Software Asset Data Management – A Handy Glossary For Informed Software Asset Managersby ps
A continuously extending summary of important terms and definitions in software asset data management.
Cooked Data: SAM raw data that has undergone some form of processing – potentially ending up in a SAM database.
Dirty Data: A SAM database record that contains errors. Dirty SAM data can be caused by duplicate SAM records, incomplete or outdated SAM data and the improper parsing of record fields from disparate systems. Errors can be induced at any stage as data is entered, stored and managed.
Data Governance (DG): Overall management of the availability, usability, integrity, and security of the data used in a SAM organization. Includes a governing body, a set of procedures, a plan to execute them. Comprises the specification of who owns SAM data assets, who is accountable for various aspects of data, a definition of how the data is to be stored, archived, backed up, and protected from mishaps, theft, or attack, the development of standards and processes of how the data is to be used by authorized personnel, and specify auditing and controlling procedures allowing for ongoing compliance with external and internal regulations.
Data Hygiene: The collective efforts conducted to secure the cleanness of SAM data – whereat clean means relatively free of errors.
Data Life Cycle Management (DLM): A policy-based approach to managing the flow of an SAM information system’s data throughout its lifecycle – from creation and initial storage to the time when it becomes obsolete and is deleted.
Data Management: The development and execution of architectures, policies, practices and procedures in order to manage the SAM information lifecycle needs of a SAM organisation in an effective manner.
Data Profiling: also called data archeology. The statistical analysis and assessment of SAM data values within a SAM data set for consistency, uniqueness and logic.
Data Quality: the reliability and application efficiency of SAM data. A perception or an assessment of SAM data’s fitness to serve its purpose in a SAM context.
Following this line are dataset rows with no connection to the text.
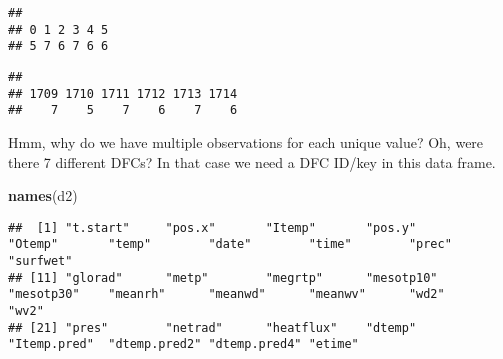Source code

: \documentclass[
]{article}
\newenvironment{Shaded}{\begin{snugshade}}{\end{snugshade}}
\newcommand{\FunctionTok}[1]{\textcolor[rgb]{0.13,0.29,0.53}{\textbf{#1}}}
\newcommand{\NormalTok}[1]{#1}
\newcommand{\SpecialCharTok}[1]{\textcolor[rgb]{0.81,0.36,0.00}{\textbf{#1}}}
\begin{document}
\begin{Shaded}
\end{Shaded}

\begin{verbatim}
## 
## 0 1 2 3 4 5 
## 5 7 6 7 6 6
\end{verbatim}

\begin{Shaded}
\end{Shaded}

\begin{verbatim}
## 
## 1709 1710 1711 1712 1713 1714 
##    7    5    7    6    7    6
\end{verbatim}

Hmm, why do we have multiple observations for each unique value? Oh,
were there 7 different DFCs? In that case we need a DFC ID/key in this
data frame.

\begin{Shaded}
\begin{Highlighting}[]
\FunctionTok{names}\NormalTok{(d2)}
\end{Highlighting}
\end{Shaded}

\begin{verbatim}
##  [1] "t.start"     "pos.x"       "Itemp"       "pos.y"       "Otemp"       "temp"        "date"        "time"        "prec"        "surfwet"    
## [11] "glorad"      "metp"        "megrtp"      "mesotp10"    "mesotp30"    "meanrh"      "meanwd"      "meanwv"      "wd2"         "wv2"        
## [21] "pres"        "netrad"      "heatflux"    "dtemp"       "Itemp.pred"  "dtemp.pred2" "dtemp.pred4" "etime"
\end{verbatim}
\end{document}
Aspects of SAM data quality are: accuracy, completeness, update status, relevance, consistency, reliablity, appropriate presentation, accessibility. Within SAM organizations, acceptable SAM data quality is crucial to operational and transactional processes as well as SAM analytics and reporting. SAM data quality is affected by the way data is entered, stored and managed. Maintaining SAM data quality requires going through the the data periodically and scrubbing it which generally includes updating, standardizing, deduplicating records to get a single view of the data, even if it is stored in multiple and disparate systems.
Data Scrubbing: Often also called “Data Cleansing”. Process of amending or removing SAM data in a SAM database which is incorrect, incomplete, improperly formatted, or duplicated.
Data Stewardship: The management and oversight of a SAM organization’s SAM data assets to help provide SAM users with high-quality data. Maintains agreed-upon data definitions and formats, identifies data quality issues and ensures that business users adhere to specified standards.
Garbage In – Garbage Out (GIGO): The quality of SAM output is determined by the quality of SAM input. A faulty SAM decision made out of incomplete information. Originally coined by George Fuechsel an early IBM programmer. Also depicted by the saying: “A fool with a tool is still a fool” as a SAM tool can only process what is given.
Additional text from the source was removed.